Hot 97 Let Racist Employee Paddy Duke Live For Two Decades, Now Station Is Dying From Embarrassment

31 years ago, Sunday, Yusuf Hawkins was murdered. Three blasts to the chest (one lodged in his heart) and the teenager was gone. His parents were left to reconcile how he and three other friends went to buy a car in Bensonhurst and it led to their ultimate demise.

They were ambushed by another group of teens who were angered by the vile pit of racial hate bred only from a false sense of white superiority. One of those teens, not the one that pulled the trigger taking Hawkins’ life, was former Hot 97 producer, Pasquale Raucci aka Paddy Duke.

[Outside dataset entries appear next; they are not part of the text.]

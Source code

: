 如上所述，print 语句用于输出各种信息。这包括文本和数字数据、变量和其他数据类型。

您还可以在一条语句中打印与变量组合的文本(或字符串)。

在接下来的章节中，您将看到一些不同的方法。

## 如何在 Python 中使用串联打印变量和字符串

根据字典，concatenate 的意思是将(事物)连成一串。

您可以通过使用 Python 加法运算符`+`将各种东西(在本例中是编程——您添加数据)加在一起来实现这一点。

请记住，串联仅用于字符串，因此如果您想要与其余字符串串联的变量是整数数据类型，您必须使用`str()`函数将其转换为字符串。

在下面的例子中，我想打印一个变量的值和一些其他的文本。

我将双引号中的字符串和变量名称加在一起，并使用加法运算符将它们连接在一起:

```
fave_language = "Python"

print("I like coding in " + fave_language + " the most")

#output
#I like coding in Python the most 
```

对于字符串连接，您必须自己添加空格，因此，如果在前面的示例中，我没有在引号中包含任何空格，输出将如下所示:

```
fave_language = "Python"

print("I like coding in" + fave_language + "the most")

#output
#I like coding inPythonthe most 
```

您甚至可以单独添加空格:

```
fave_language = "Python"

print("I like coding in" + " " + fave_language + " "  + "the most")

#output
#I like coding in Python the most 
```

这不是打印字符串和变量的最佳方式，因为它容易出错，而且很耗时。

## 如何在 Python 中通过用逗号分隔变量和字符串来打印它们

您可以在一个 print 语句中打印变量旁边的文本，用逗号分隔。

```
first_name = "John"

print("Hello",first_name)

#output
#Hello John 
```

According to a new HBO documentary called Storm Over Brooklyn, Raucci was one of those in question — arraigned the same day in the state supreme court with lead troublemaker, Keith Mondello.

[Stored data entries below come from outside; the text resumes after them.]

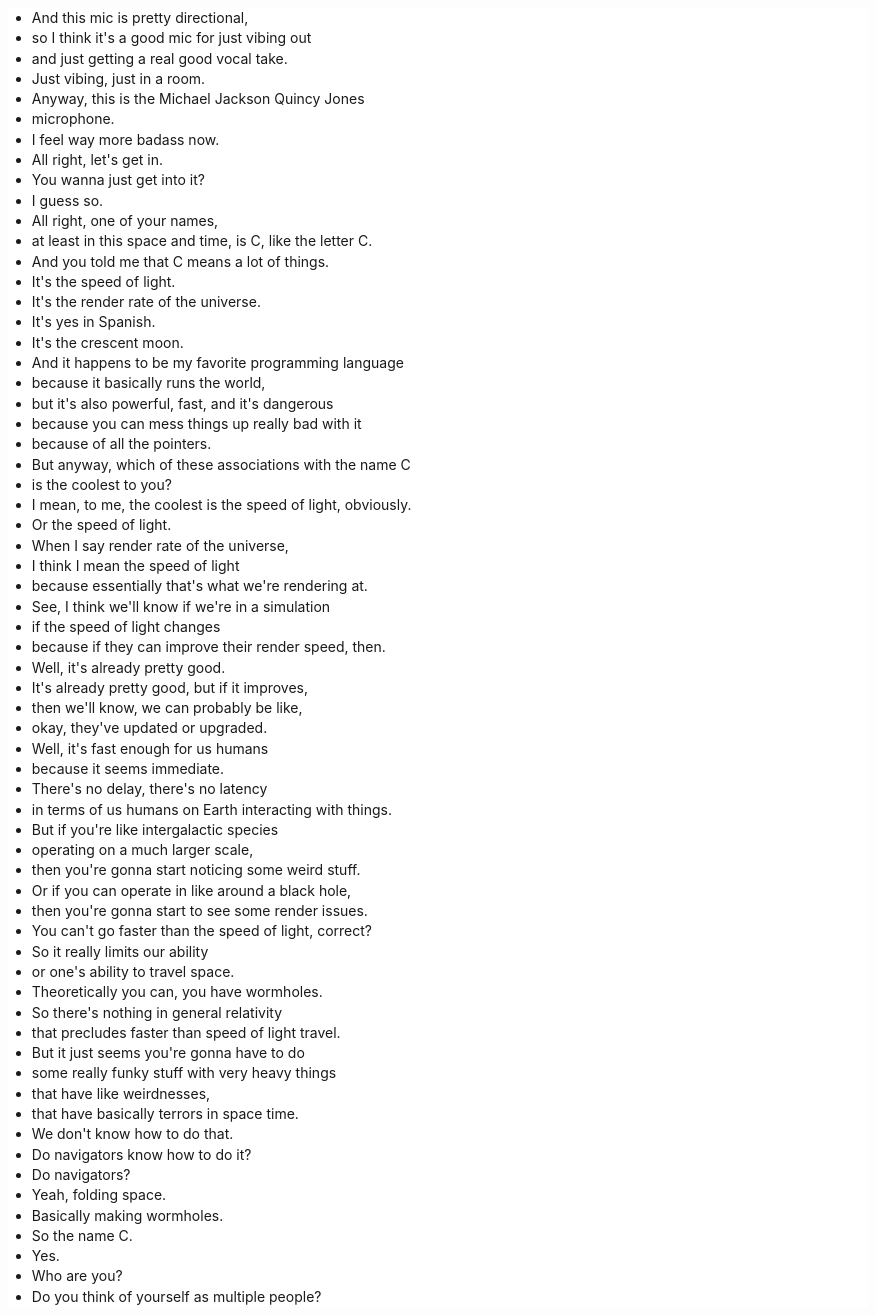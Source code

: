 *  And this mic is pretty directional,
*  so I think it's a good mic for just vibing out
*  and just getting a real good vocal take.
*  Just vibing, just in a room.
*  Anyway, this is the Michael Jackson Quincy Jones
*  microphone.
*  I feel way more badass now.
*  All right, let's get in.
*  You wanna just get into it?
*  I guess so.
*  All right, one of your names,
*  at least in this space and time, is C, like the letter C.
*  And you told me that C means a lot of things.
*  It's the speed of light.
*  It's the render rate of the universe.
*  It's yes in Spanish.
*  It's the crescent moon.
*  And it happens to be my favorite programming language
*  because it basically runs the world,
*  but it's also powerful, fast, and it's dangerous
*  because you can mess things up really bad with it
*  because of all the pointers.
*  But anyway, which of these associations with the name C
*  is the coolest to you?
*  I mean, to me, the coolest is the speed of light, obviously.
*  Or the speed of light.
*  When I say render rate of the universe,
*  I think I mean the speed of light
*  because essentially that's what we're rendering at.
*  See, I think we'll know if we're in a simulation
*  if the speed of light changes
*  because if they can improve their render speed, then.
*  Well, it's already pretty good.
*  It's already pretty good, but if it improves,
*  then we'll know, we can probably be like,
*  okay, they've updated or upgraded.
*  Well, it's fast enough for us humans
*  because it seems immediate.
*  There's no delay, there's no latency
*  in terms of us humans on Earth interacting with things.
*  But if you're like intergalactic species
*  operating on a much larger scale,
*  then you're gonna start noticing some weird stuff.
*  Or if you can operate in like around a black hole,
*  then you're gonna start to see some render issues.
*  You can't go faster than the speed of light, correct?
*  So it really limits our ability
*  or one's ability to travel space.
*  Theoretically you can, you have wormholes.
*  So there's nothing in general relativity
*  that precludes faster than speed of light travel.
*  But it just seems you're gonna have to do
*  some really funky stuff with very heavy things
*  that have like weirdnesses,
*  that have basically terrors in space time.
*  We don't know how to do that.
*  Do navigators know how to do it?
*  Do navigators?
*  Yeah, folding space.
*  Basically making wormholes.
*  So the name C.
*  Yes.
*  Who are you?
*  Do you think of yourself as multiple people?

Raucci, according to the Associated Press, recorded a 15-minute confession to participating in the mob scene hate crime.

Somehow, Raucci was not hit with an elephant size punishment for his role in the attack and subsequent murder and went on to start working for Hot 97 in 1994, never disclosing his association to the murder that almost shut down Brooklyn for weeks and was at the core of jagged race relations throughout all of New York City.

He was fired on Sunday when the station (through the power of social media) made them aware.

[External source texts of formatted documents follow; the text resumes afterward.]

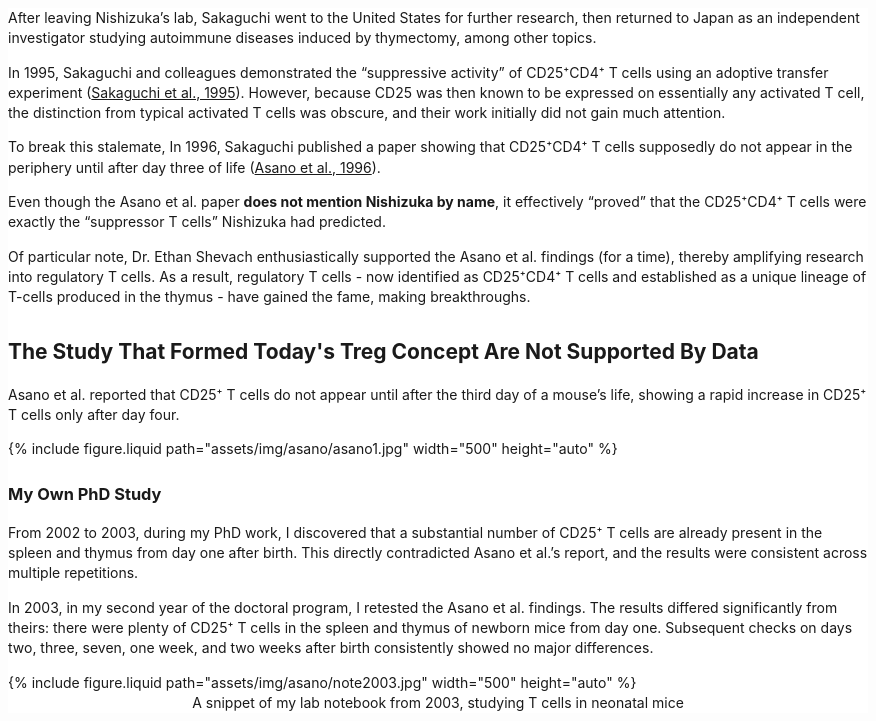 After leaving Nishizuka’s lab, Sakaguchi went to the United States for further research, then returned to Japan as an independent investigator studying autoimmune diseases induced by thymectomy, among other topics. 

In 1995, Sakaguchi and colleagues demonstrated the “suppressive activity” of CD25⁺CD4⁺ T cells using an adoptive transfer experiment ([Sakaguchi et al., 1995](https://pubmed.ncbi.nlm.nih.gov/7636184/)). However, because CD25 was then known to be expressed on essentially any activated T cell, the distinction from typical activated T cells was obscure, and their work initially did not gain much attention.

To break this stalemate, In 1996, Sakaguchi published a paper showing that CD25⁺CD4⁺ T cells supposedly do not appear in the periphery until after day three of life ([Asano et al., 1996](https://pubmed.ncbi.nlm.nih.gov/8760792/)).

Even though the Asano et al. paper **does not mention Nishizuka by name**, it effectively “proved” that the CD25⁺CD4⁺ T cells were exactly the “suppressor T cells” Nishizuka had predicted.

Of particular note, Dr. Ethan Shevach enthusiastically supported the Asano et al. findings (for a time), thereby amplifying research into regulatory T cells. As a result, regulatory T cells - now identified as CD25⁺CD4⁺ T cells and established as a unique lineage of T-cells produced in the thymus - have gained the fame, making breakthroughs.

## The Study That Formed Today's Treg Concept Are Not Supported By Data

Asano et al. reported that CD25⁺ T cells do not appear until after the third day of a mouse’s life, showing a rapid increase in CD25⁺ T cells only after day four.

<div class="row mt-3">
    <div class="col-sm mt-3 mt-md-0">
        {% include figure.liquid path="assets/img/asano/asano1.jpg" width="500" height="auto" %}
    </div>
</div>

### My Own PhD Study

From 2002 to 2003, during my PhD work, I discovered that a substantial number of CD25⁺ T cells are already present in the spleen and thymus from day one after birth. This directly contradicted Asano et al.’s report, and the results were consistent across multiple repetitions.

In 2003, in my second year of the doctoral program, I retested the Asano et al. findings. The results differed significantly from theirs: there were plenty of CD25⁺ T cells in the spleen and thymus of newborn mice from day one. Subsequent checks on days two, three, seven, one week, and two weeks after birth consistently showed no major differences.

<div class="row mt-3">
    <div class="col-sm mt-3 mt-md-0 text-center">
        {% include figure.liquid path="assets/img/asano/note2003.jpg" width="500" height="auto" %}
    </div>
</div>
<div class="caption" style="text-align: center;">
    A snippet of my lab notebook from 2003, studying T cells in neonatal mice
</div>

“All of my years at @HOT97 I had no idea until this recent documentary came out that Paddy Duke had anything to do with the murder of #YusufHawkins This is so sickening and sad!”

Radio personality Ed Lover took to Twitter aghast!

Ebro from the Ebro in The Morning apologized, though fans assured him that it was not his fault for the station’s ignorance concerning Duke’s past transgressions.

“If you just tuned in… Paddy Duke has been fired. Were all surprised, angry, and very sad that our station had ties to this racist event 30yrs ago. I apologize for this pain today.”

Some were not so forgiving. Since background checks were a thing, always has been a thing for Black folk, at least one commenter argues that there is no way that Hot 97 (or their parent company) would not have run his record, especially since AP News and New York Times named him.

“You arrived after. I can see how you didn’t know. But background checks were happening in 1994, ca. when Paddy Duke (Pasquale Raucci) was hired by Hot 97. He ADMITTED his involvement and was CONVICTED of lesser charges. Hot 97 knew!”

There is no word from Funk Flex, basically the godfather of the station, or Angie Martinez, the personality that worked closely with him until her departure a few years ago.